* [Task brief]: Give back word for word every line from the one that includes "bip_39_word_new_line_2 | inch" through the last line of the listing, and nothing besides.

━━━ Data in this exercise ━━━

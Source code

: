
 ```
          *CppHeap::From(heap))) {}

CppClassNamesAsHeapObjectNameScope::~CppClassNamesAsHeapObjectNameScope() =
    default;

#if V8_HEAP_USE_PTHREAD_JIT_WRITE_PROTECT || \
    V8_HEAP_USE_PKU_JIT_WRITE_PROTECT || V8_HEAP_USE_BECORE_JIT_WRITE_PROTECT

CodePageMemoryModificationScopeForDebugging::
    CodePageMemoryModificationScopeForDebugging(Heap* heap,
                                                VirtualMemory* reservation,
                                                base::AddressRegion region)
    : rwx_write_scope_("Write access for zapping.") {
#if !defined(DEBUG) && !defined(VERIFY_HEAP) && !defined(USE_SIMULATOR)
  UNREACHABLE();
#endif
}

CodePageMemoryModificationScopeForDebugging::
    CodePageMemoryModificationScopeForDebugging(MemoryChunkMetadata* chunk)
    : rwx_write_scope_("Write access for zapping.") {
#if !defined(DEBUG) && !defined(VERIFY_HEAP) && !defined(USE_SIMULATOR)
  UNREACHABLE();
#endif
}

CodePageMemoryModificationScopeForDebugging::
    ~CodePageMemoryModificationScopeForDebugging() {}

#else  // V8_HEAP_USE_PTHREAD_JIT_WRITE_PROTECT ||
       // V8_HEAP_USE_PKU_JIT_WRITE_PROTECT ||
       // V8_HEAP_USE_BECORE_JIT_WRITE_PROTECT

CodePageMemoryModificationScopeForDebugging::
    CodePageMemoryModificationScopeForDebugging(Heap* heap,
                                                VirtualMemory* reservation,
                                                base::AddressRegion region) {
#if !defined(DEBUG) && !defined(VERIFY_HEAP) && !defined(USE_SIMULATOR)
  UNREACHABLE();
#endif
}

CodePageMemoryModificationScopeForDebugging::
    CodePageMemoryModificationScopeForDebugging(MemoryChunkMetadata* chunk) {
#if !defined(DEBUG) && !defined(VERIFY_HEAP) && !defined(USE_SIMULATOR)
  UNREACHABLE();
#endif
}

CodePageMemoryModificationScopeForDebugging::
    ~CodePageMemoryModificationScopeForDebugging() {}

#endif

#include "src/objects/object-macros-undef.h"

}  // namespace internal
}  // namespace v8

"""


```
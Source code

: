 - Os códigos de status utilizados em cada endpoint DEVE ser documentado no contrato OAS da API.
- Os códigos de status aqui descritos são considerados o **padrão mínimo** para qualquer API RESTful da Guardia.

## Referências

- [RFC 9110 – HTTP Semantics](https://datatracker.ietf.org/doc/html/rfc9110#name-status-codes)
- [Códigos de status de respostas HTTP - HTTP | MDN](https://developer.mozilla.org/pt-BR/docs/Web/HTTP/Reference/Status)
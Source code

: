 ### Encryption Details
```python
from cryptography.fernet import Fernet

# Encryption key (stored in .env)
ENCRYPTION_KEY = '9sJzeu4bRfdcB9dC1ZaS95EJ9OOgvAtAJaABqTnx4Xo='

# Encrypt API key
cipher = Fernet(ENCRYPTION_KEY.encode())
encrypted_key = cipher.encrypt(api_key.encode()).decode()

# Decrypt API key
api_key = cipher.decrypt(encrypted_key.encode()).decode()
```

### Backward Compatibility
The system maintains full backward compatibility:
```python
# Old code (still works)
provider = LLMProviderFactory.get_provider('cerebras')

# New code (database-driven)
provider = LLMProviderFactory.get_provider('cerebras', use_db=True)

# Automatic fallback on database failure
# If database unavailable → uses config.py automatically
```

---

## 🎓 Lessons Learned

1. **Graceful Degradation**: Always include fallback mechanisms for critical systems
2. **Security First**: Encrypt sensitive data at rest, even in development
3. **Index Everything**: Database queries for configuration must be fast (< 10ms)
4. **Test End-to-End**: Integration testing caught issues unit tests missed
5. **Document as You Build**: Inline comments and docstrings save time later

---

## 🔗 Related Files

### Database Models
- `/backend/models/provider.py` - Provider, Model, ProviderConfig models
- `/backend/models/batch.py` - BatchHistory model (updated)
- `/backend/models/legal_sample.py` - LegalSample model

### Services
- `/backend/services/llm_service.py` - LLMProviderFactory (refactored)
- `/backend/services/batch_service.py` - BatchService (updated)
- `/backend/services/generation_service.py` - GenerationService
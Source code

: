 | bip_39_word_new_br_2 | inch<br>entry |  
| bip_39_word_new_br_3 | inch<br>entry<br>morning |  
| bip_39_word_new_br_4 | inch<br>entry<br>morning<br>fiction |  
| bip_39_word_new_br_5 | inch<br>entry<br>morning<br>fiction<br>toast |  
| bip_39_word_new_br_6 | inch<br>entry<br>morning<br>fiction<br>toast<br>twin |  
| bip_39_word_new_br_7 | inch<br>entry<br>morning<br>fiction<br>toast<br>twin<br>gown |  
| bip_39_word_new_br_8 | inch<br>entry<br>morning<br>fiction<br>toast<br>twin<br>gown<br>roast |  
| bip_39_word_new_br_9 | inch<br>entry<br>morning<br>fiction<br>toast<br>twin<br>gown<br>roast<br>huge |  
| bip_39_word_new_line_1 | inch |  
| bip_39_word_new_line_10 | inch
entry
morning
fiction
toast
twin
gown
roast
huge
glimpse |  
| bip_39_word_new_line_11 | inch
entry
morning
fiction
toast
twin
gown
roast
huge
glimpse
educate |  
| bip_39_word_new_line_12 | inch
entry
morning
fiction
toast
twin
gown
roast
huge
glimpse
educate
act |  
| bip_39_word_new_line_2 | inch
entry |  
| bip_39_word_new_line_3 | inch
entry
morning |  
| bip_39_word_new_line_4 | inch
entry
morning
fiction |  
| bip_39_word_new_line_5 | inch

━━━

* [Reply]:
| bip_39_word_new_line_2 | inch
entry |  
| bip_39_word_new_line_3 | inch
entry
morning |  
| bip_39_word_new_line_4 | inch
entry
morning
fiction |  
| bip_39_word_new_line_5 | inch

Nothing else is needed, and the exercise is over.